Here’s the manifest of the statefulset: –

apiVersion: apps/v1
kind: StatefulSet
metadata:
  name: mssql-statefulset
spec:
  serviceName: "mssql"
  replicas: 1
  podManagementPolicy: Parallel
  selector:
    matchLabels:
      name: mssql-pod
  template:
    metadata:
      labels:
        name: mssql-pod
      annotations:
        stork.libopenstorage.org/disableHyperconvergence: "true"
    spec:
      securityContext:
        fsGroup: 10001
      hostAliases:
      - ip: "10.225.115.129"
        hostnames:
        - "z-ap-sql-10"
      containers:
        - name: mssql-container
          image: mcr.microsoft.com/mssql/server:2022-CU15-ubuntu-20.04
          ports:
            - containerPort: 1433
              name: mssql-port
          env:
            - name: MSSQL_PID
              value: "Developer"
            - name: ACCEPT_EULA
              value: "Y"
            - name: MSSQL_AGENT_ENABLED
              value: "1"
            - name: MSSQL_ENABLE_HADR
              value: "1"
            - name: MSSQL_SA_PASSWORD
              value: "Testing1122"
          volumeMounts:
            - name: sqlsystem
              mountPath: /var/opt/mssql
            - name: sqldata
              mountPath: /var/opt/sqlserver/data
  volumeClaimTemplates:
    - metadata:
        name: sqlsystem
      spec:
        accessModes:
         - ReadWriteOnce
        resources:
          requests:
            storage: 1Gi
        storageClassName: mssql-sc
    - metadata:
        name: sqldata
      spec:
        accessModes:
         - ReadWriteOnce
        resources:
          requests:
            storage: 25Gi
        storageClassName: mssql-sc

Like my last post, this is pretty stripped down. No resources limits, tolerations etc. It has two persistent volumes, one for the system databases and one for the user databases from a storage class already configured in the cluster.

One thing to note: –

hostAliases:
- ip: "10.225.115.129"
  hostnames:
  - "z-ap-sql-10"

Here an entry in the pod’s hosts file is being created for the listener of the Windows Availability Group.

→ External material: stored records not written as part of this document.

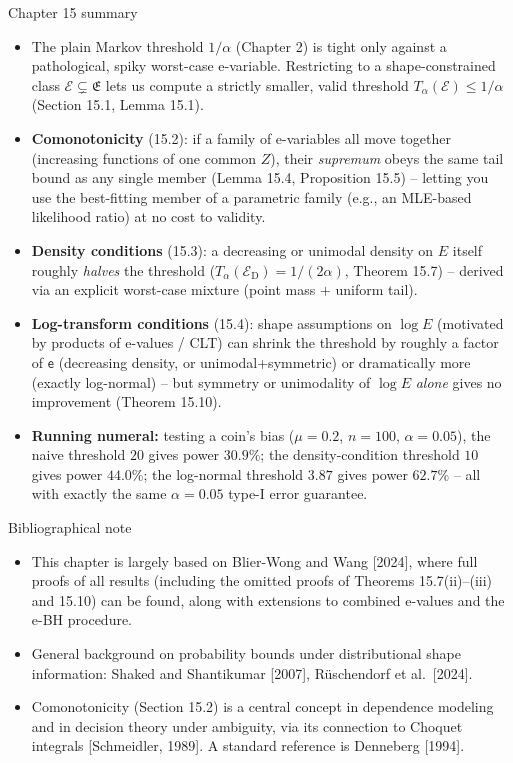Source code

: \documentclass[aspectratio=169,10pt]{beamer}
\newcommand{\calE}{\mathcal{E}}
\newcommand{\frakE}{\mathfrak{E}}
\newcommand{\ED}{\mathcal{E}_{\mathrm{D}}}
\begin{document}
\begin{frame}{Chapter 15 summary}
  \begin{itemize}
    \item The plain Markov threshold $1/\alpha$ (Chapter 2) is tight only against a pathological, spiky worst-case e-variable. Restricting to a shape-constrained class $\calE\subsetneq\frakE$ lets us compute a strictly smaller, valid threshold $T_\alpha(\calE)\le1/\alpha$ (Section 15.1, Lemma 15.1).
    \item \textbf{Comonotonicity} (15.2): if a family of e-variables all move together (increasing functions of one common $Z$), their \emph{supremum} obeys the same tail bound as any single member (Lemma 15.4, Proposition 15.5) -- letting you use the best-fitting member of a parametric family (e.g., an MLE-based likelihood ratio) at no cost to validity.
    \item \textbf{Density conditions} (15.3): a decreasing or unimodal density on $E$ itself roughly \emph{halves} the threshold ($T_\alpha(\ED)=1/(2\alpha)$, Theorem 15.7) -- derived via an explicit worst-case mixture (point mass $+$ uniform tail).
    \item \textbf{Log-transform conditions} (15.4): shape assumptions on $\log E$ (motivated by products of e-values / CLT) can shrink the threshold by roughly a factor of $\mathsf{e}$ (decreasing density, or unimodal+symmetric) or dramatically more (exactly log-normal) -- but symmetry or unimodality of $\log E$ \emph{alone} gives no improvement (Theorem 15.10).
    \item \textbf{Running numeral:} testing a coin's bias ($\mu=0.2$, $n=100$, $\alpha=0.05$), the naive threshold $20$ gives power $30.9\%$; the density-condition threshold $10$ gives power $44.0\%$; the log-normal threshold $3.87$ gives power $62.7\%$ -- all with exactly the same $\alpha=0.05$ type-I error guarantee.
  \end{itemize}
\end{frame}

\begin{frame}{Bibliographical note}
  \begin{itemize}
    \item This chapter is largely based on Blier-Wong and Wang [2024], where full proofs of all results (including the omitted proofs of Theorems 15.7(ii)--(iii) and 15.10) can be found, along with extensions to combined e-values and the e-BH procedure.
    \item General background on probability bounds under distributional shape information: Shaked and Shantikumar [2007], R\"uschendorf et al.\ [2024].
    \item Comonotonicity (Section 15.2) is a central concept in dependence modeling and in decision theory under ambiguity, via its connection to Choquet integrals [Schmeidler, 1989]. A standard reference is Denneberg [1994].
  \end{itemize}
\end{frame}
\end{document}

Next thing to do is deploy two services, one so that we can connect to the SQL instance (on port 1433) and one for the AG (port 5022): –

kubectl apply -f .\sqlserver-services.yaml

Here’s the manifest for the services: –

apiVersion: v1
kind: Service
metadata:
  name: mssql-service
spec:
  ports:
  - name: mssql-ports
    port: 1433
    targetPort: 1433
  selector:
    name: mssql-pod
  type: LoadBalancer
---
apiVersion: v1
kind: Service
metadata:
  name: mssql-ha-service
spec:
  ports:
  - name: mssql-ha-ports
    port: 5022
    targetPort: 5022
  selector:
    name: mssql-pod
  type: LoadBalancer

NOTE – We could use just one service with multiple ports configured but I’m keeping them separate here to try and keep things as clear as possible.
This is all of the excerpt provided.